1901年に富山県で生まれ、1914年の大洪水により一家は没落。生活が立ちゆかなくなり長女登美は単身東京に奉公へ。その後、親兄弟も上京して共同生活を始めるものの、1919年に両親が相次いで病死。兄弟はちりぢりに親戚に預けられることに。1923年の関東大震災を経て、1927年に深川の中華ソバ屋で浙江省出身の料理人・王仕福と出逢い、周囲の猛反対を押し切り翌年結婚。1940年に貞治が誕生。1945年には経営していた店が空襲により全焼。この年までに弟2人、妹1人、娘1人(貞治の双子の姉)を失っていました。

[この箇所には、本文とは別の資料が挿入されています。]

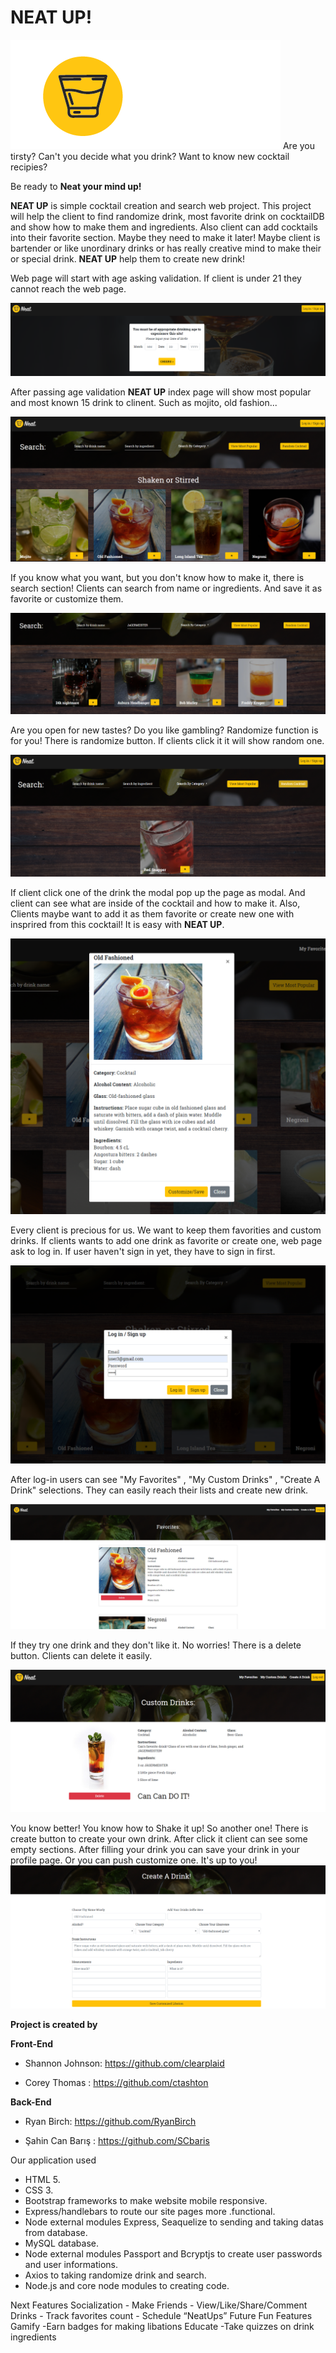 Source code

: # NEAT UP!
![Image of NeatUp](./public/assets/neat_logo-03-01.png)
Are you tirsty? Can't you decide what you drink? Want to know new cocktail recipies? 

Be ready to **Neat your mind up!**

**NEAT UP** is simple cocktail creation and search web project. This project will help the client to find randomize drink, most favorite drink on cocktailDB and show how to make them and ingredients. Also client can add cocktails into their favorite section. Maybe they need to make it later! Maybe client is bartender or like unordinary drinks or has really creative mind to make their or special drink. **NEAT UP** help them to create new drink!


Web page will start with age asking validation. If client is under 21 they cannot reach the web page. 

![Image of AgeAsking](./public/assets/ageAsking.png)

After passing age validation **NEAT UP** index page will show most popular and most known 15 drink to clinent. Such as mojito, old fashion...

![Image of IndexPage](./public/assets/IndexPage.png)

If you know what you want, but you don't know how to make it, there is search section! Clients can search from name or ingredients. And save it as favorite or customize them.

![Image of Search](./public/assets/search-by-ing.png)

Are you open for new tastes? Do you like gambling? Randomize function is for you! There is randomize button. If clients click it it will show random one.

![Image of randomize](./public/assets/ramdomize.png)

If client click one of the drink the modal pop up the page as modal. And client can see what are inside of the cocktail and how to make it. Also, Clients maybe want to add it as them favorite or create new one with insprired from this cocktail! It is easy with **NEAT UP**.

![Image of Modal](./public/assets/modal.png)

Every client is precious for us. We want to keep them favorities and custom drinks. If clients wants to add one drink as favorite or create one, web page ask to log in. If user haven't sign in yet, they have to sign in first. 

![Image of Sign-in-log-in](./public/assets/log-in-sign-up.png)

After log-in users can see "My Favorites" , "My Custom Drinks" , "Create A Drink" selections. They can easily reach their lists and create new drink.

![Image of Sign-in-log-in](./public/assets/Favorites-Page.png)

If they try one drink and they don't like it. No worries! There is a delete button. Clients can delete it easily.

![Image of Sign-in-log-in](./public/assets/Custom-drink.png)


You know better! You know how to Shake it up! So another one! There is create button to create your own drink. After click it client can see some empty sections. After filling your drink you can save your drink in your profile page. Or you can push customize one. It's up to you!
![Image of Sign-in-log-in](./public/assets/create-drink1.png)

**Project is created by** 

**Front-End**

- Shannon Johnson: https://github.com/clearplaid

- Corey Thomas   : https://github.com/ctashton

**Back-End**

- Ryan Birch: https://github.com/RyanBirch

- Şahin Can Barış : https://github.com/SCbaris

Our application used 
- HTML 5.
- CSS 3.
- Bootstrap frameworks to make website mobile responsive.
- Express/handlebars to route our site pages more .functional.
- Node external modules Express, Seaquelize to sending and taking datas from database.
- MySQL database.
- Node external modules Passport and Bcryptjs to create user passwords and user informations.
- Axios to taking randomize drink and search.
- Node.js and core node modules to creating code.

Next Features
Socialization
	- Make Friends
	- View/Like/Share/Comment Drinks
	- Track favorites count
	- Schedule “NeatUps”
Future Fun Features
Gamify
	-Earn badges for making libations
Educate
	-Take quizzes on drink ingredients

かなり端折って数行にまとめると以上のようになります。朝の連続テレビ小説の題材にするにはややヘビーですね。ただ、当時にあってはとくに壮絶というわけではなく、このような人生はありふれたものであったでしょう。
両親兄弟が次々と早世するなかで登美が生き残ったのは、おそらく体が頑丈だったからだろうと思います。若いころは太っていたため奉公先でのあだ名は「関取」。息子の貞治も並外れた食欲の持ち主で、中学時代は学校から帰ると肉や野菜がいっぱい入った大盛のヤキソバをたいらげて、さらにご飯を三杯食べていたそうです。高校時代になると大盛りの五目ソバをまずかっこみ、そのあと自分の顔ほどもあるステーキを二枚食べてやっと人心地がつくという有様で、「うちが料理屋でなければ食費だけで破産している」と語るほどだったそうです。体も大きく、横綱・吉葉山から相撲部屋に誘われたというエピソードもあります。

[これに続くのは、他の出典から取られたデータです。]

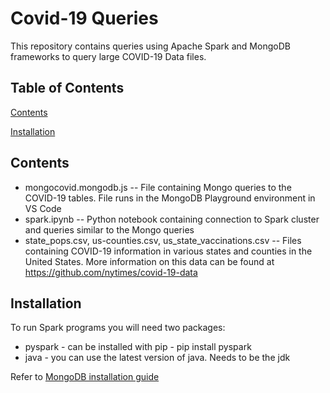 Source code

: # Covid-19 Queries
This repository contains queries using Apache Spark and MongoDB frameworks to query large COVID-19 Data files.

## Table of Contents
[Contents](#Contents)

[Installation](#Installation)

## Contents
* mongocovid.mongodb.js -- File containing Mongo queries to the COVID-19 tables. File runs in the MongoDB Playground environment in VS Code
* spark.ipynb -- Python notebook containing connection to Spark cluster and queries similar to the Mongo queries
* state_pops.csv, us-counties.csv, us_state_vaccinations.csv -- Files containing COVID-19 information in various states and counties in the United States. More information on this data can be found at https://github.com/nytimes/covid-19-data

## Installation
To run Spark programs you will need two packages:

* pyspark - can be installed with pip - pip install pyspark
* java - you can use the latest version of java. Needs to be the jdk

Refer to [MongoDB installation guide](https://www.mongodb.com/docs/guides/)
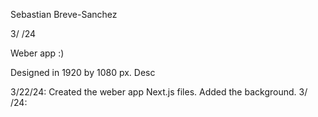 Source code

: Sebastian Breve-Sanchez

3/ /24

Weber app :)

Designed in 1920 by 1080 px. Desc

3/22/24: Created the weber app Next.js files. Added the background.
3/  /24:  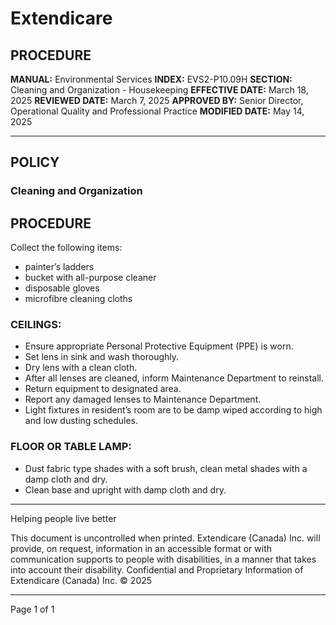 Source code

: # Extendicare

## PROCEDURE

**MANUAL:** Environmental Services
**INDEX:** EVS2-P10.09H
**SECTION:** Cleaning and Organization - Housekeeping
**EFFECTIVE DATE:** March 18, 2025
**REVIEWED DATE:** March 7, 2025
**APPROVED BY:** Senior Director, Operational Quality and Professional Practice
**MODIFIED DATE:** May 14, 2025

----

## POLICY

### Cleaning and Organization

## PROCEDURE

Collect the following items:
- painter’s ladders
- bucket with all-purpose cleaner
- disposable gloves
- microfibre cleaning cloths

### CEILINGS:
- Ensure appropriate Personal Protective Equipment (PPE) is worn.
- Set lens in sink and wash thoroughly.
- Dry lens with a clean cloth.
- After all lenses are cleaned, inform Maintenance Department to reinstall.
- Return equipment to designated area.
- Report any damaged lenses to Maintenance Department.
- Light fixtures in resident’s room are to be damp wiped according to high and low dusting schedules.

### FLOOR OR TABLE LAMP:
- Dust fabric type shades with a soft brush, clean metal shades with a damp cloth and dry.
- Clean base and upright with damp cloth and dry.

----

Helping people live better

This document is uncontrolled when printed.
Extendicare (Canada) Inc. will provide, on request, information in an accessible format or with communication supports to people with disabilities, in a manner that takes into account their disability. Confidential and Proprietary Information of Extendicare (Canada) Inc. © 2025

----

Page 1 of 1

母・登美は108歳まで生き、息子・貞治は歴代最多本塁打王に。生命力の基本は食欲なのだなぁとつくづく思います。そういえば先日死亡したオグリキャップは旺盛な食欲に支えられて激戦の連続に耐えました。
皆さま、夏バテしてませんでしょうか? 私はこの暑さで食欲が下降気味なので、今日はしっかり食べようと思います。